**WHAT THIS TASK INVOLVES:**
Count the lines below that contain the word "should", and give only that number.

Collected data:
▽

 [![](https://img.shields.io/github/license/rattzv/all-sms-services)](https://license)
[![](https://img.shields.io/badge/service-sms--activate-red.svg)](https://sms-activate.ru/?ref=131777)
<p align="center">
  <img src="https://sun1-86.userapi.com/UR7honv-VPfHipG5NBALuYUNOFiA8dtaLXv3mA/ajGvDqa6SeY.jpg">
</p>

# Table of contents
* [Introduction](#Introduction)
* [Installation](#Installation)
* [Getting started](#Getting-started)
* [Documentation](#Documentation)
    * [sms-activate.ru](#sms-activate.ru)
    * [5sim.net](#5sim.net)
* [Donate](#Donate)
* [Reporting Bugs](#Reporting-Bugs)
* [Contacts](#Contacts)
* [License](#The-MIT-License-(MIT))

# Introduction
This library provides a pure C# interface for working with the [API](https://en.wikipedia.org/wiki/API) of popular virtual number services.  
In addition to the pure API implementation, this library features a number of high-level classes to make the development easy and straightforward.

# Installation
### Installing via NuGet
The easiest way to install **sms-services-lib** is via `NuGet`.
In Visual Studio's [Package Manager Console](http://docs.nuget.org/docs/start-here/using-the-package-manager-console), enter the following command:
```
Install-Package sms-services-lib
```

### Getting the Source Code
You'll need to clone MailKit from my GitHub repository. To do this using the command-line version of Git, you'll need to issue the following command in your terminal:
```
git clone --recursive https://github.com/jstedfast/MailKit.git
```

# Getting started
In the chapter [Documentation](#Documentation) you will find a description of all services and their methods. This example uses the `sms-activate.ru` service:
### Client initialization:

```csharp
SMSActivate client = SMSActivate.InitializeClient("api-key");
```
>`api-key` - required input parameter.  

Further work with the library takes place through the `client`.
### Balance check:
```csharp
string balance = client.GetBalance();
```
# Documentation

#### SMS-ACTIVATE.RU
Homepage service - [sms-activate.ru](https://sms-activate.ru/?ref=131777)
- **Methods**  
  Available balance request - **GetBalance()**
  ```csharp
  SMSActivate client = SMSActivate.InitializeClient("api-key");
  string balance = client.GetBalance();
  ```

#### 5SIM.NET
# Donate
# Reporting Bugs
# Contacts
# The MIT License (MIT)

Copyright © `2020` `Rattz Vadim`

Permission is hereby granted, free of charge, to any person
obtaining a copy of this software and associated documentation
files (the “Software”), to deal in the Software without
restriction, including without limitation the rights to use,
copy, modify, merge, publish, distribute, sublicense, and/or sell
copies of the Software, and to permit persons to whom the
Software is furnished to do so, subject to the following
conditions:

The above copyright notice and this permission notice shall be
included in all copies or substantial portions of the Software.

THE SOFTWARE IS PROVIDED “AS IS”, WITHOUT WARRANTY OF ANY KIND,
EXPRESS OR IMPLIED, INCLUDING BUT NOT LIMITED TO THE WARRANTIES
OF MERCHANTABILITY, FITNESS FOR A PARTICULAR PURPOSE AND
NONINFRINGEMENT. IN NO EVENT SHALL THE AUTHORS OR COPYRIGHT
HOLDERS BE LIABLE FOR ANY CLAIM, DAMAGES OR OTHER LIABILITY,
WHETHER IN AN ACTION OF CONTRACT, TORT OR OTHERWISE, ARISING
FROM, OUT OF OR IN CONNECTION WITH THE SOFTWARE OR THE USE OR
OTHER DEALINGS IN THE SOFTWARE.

△
▽

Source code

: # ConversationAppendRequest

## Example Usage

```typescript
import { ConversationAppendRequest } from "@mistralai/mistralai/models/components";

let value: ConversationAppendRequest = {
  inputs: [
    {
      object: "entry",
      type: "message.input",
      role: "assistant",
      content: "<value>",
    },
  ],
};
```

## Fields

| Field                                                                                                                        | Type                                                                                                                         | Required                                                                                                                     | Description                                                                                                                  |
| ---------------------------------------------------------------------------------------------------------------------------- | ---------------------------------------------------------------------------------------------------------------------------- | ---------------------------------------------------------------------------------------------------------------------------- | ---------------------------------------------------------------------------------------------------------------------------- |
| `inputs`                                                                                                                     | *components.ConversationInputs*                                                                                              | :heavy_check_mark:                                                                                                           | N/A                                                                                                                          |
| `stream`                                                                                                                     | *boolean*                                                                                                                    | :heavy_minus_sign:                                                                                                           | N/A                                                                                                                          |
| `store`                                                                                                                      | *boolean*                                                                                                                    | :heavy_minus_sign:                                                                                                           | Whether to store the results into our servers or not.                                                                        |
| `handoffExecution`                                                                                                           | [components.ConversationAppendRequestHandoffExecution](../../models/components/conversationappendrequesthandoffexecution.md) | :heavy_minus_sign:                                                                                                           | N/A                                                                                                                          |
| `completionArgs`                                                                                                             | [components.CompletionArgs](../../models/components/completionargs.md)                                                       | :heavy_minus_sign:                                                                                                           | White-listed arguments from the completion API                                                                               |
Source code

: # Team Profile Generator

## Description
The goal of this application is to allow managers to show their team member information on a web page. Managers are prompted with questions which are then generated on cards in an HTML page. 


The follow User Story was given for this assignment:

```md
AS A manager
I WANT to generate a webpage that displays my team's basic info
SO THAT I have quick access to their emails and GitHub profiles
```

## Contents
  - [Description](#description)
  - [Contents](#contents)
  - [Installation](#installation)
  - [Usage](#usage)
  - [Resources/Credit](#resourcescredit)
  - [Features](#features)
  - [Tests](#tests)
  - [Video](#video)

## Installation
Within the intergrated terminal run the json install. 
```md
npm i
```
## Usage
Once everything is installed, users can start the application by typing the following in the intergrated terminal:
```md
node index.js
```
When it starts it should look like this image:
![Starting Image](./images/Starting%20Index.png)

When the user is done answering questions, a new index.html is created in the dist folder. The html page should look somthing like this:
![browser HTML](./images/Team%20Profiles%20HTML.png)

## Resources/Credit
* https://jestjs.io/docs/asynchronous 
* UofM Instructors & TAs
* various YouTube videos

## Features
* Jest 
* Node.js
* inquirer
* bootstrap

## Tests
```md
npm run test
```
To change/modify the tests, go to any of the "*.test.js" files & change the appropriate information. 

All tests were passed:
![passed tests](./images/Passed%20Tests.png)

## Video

△
▽

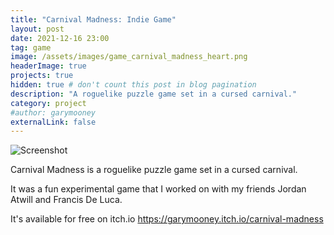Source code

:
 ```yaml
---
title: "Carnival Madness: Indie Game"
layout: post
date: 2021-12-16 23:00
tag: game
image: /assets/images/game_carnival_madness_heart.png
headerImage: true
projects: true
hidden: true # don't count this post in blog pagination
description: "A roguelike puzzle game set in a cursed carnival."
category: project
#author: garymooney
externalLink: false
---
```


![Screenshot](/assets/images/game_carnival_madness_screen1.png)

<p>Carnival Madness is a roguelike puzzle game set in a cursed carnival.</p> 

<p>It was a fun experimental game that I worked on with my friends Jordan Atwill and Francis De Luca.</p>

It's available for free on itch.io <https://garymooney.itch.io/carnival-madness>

△

**RESULT OF THE EXERCISE:**
2